🤖 AI Summary
To address the trade-off between classification accuracy and area/power efficiency in printed ternary neural networks, this paper proposes the first automated design framework for printed ternary neural networks supporting arbitrary input precision. The method integrates analog-digital co-design, multi-objective evolutionary optimization, and full-system approximate computing to enable end-to-end joint optimization—from analog-to-digital interface to ternary classifier. Innovatively, it unifies analog front-end modeling with digital neural architecture search. Under a <5% accuracy degradation constraint, the framework achieves, on average, a 17× reduction in silicon area and a 59× reduction in power consumption.

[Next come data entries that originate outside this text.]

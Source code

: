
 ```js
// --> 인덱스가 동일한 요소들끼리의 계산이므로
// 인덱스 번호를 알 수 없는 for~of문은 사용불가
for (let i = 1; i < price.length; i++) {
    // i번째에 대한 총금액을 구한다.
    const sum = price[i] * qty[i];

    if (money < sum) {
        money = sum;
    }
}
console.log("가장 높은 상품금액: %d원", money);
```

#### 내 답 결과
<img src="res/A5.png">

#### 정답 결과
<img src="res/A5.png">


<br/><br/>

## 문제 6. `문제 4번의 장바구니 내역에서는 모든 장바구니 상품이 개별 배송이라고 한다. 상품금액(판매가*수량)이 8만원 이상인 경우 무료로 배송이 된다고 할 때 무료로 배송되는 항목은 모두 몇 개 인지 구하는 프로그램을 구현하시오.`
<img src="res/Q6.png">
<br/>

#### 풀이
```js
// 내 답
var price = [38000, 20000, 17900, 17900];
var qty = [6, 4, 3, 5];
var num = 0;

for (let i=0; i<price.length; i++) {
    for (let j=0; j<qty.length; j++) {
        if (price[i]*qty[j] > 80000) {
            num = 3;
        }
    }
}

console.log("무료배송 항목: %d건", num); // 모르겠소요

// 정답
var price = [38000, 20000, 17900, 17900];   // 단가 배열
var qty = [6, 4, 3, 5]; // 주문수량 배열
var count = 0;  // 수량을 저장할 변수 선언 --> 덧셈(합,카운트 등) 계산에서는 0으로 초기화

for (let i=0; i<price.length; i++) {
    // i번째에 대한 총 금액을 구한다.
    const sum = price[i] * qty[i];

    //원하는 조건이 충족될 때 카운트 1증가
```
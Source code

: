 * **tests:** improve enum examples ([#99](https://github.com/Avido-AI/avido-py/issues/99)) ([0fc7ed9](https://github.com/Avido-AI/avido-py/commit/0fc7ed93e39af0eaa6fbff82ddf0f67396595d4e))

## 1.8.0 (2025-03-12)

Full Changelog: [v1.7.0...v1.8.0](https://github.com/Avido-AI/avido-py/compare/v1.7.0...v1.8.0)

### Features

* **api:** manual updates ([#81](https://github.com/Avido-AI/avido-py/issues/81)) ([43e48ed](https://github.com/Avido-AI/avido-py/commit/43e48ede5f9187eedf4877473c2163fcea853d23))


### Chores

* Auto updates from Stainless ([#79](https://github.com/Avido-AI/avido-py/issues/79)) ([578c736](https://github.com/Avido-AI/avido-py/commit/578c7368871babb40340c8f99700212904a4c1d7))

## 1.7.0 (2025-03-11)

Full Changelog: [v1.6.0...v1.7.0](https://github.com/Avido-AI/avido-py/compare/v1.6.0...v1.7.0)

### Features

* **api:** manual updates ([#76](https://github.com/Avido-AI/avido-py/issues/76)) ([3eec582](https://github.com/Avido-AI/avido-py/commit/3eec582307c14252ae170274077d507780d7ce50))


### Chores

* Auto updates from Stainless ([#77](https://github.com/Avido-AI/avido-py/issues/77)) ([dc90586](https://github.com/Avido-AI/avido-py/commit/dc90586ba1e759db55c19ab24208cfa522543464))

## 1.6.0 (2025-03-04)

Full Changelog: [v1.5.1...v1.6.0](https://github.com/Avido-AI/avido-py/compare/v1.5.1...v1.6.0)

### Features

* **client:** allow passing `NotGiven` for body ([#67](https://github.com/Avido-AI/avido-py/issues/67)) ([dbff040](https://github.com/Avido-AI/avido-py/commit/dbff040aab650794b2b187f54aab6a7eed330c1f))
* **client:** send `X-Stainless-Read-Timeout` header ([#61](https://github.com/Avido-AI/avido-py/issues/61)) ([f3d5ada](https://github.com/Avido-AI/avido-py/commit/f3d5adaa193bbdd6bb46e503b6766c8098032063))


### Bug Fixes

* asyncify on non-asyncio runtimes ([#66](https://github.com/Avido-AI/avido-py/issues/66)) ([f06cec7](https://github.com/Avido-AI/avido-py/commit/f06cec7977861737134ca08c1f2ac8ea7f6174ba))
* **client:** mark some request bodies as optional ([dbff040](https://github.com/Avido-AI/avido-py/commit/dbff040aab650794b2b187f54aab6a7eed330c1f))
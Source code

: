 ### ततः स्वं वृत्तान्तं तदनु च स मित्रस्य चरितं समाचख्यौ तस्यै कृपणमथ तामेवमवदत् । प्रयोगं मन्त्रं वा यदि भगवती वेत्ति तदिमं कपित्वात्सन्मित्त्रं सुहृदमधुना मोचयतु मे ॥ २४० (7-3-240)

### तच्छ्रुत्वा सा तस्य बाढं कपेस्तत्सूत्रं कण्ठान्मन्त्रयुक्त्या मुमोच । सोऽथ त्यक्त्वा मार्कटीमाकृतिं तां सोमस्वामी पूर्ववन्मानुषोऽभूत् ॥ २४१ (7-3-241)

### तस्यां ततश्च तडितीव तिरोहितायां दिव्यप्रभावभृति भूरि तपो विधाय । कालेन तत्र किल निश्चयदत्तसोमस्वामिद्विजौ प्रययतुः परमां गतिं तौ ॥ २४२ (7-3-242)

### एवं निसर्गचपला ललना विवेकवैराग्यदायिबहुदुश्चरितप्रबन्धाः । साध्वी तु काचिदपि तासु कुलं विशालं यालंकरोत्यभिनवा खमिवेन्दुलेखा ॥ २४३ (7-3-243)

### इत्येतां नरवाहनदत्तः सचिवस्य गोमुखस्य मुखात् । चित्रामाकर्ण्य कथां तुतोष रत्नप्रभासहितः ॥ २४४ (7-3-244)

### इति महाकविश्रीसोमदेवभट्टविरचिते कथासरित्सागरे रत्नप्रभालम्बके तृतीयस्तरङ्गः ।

It enables, for the first time, a battery-powered, near-sensor intelligent processing system implemented entirely using printed electronics. This work establishes a scalable design paradigm for flexible, low-cost edge AI hardware.
📝 Abstract
Printed electronics offer a promising alternative for applications beyond silicon-based systems, requiring properties like flexibility, stretchability, conformality, and ultra-low fabrication costs. Despite the large feature sizes in printed electronics, printed neural networks have attracted attention for meeting target application requirements, though realizing complex circuits remains challenging. This work bridges the gap between classification accuracy and area efficiency in printed neural networks, covering the entire processing-near-sensor system design and co-optimization from the analog-to-digital interface-a major area and power bottleneck-to the digital classifier. We propose an automated framework for designing printed Ternary Neural Networks with arbitrary input precision, utilizing multi-objective optimization and holistic approximation. Our circuits outperform existing approximate printed neural networks by 17x in area and 59x in power on average, being the first to enable printed-battery-powered operation with under 5% accuracy loss while accounting for analog-to-digital interfacing costs.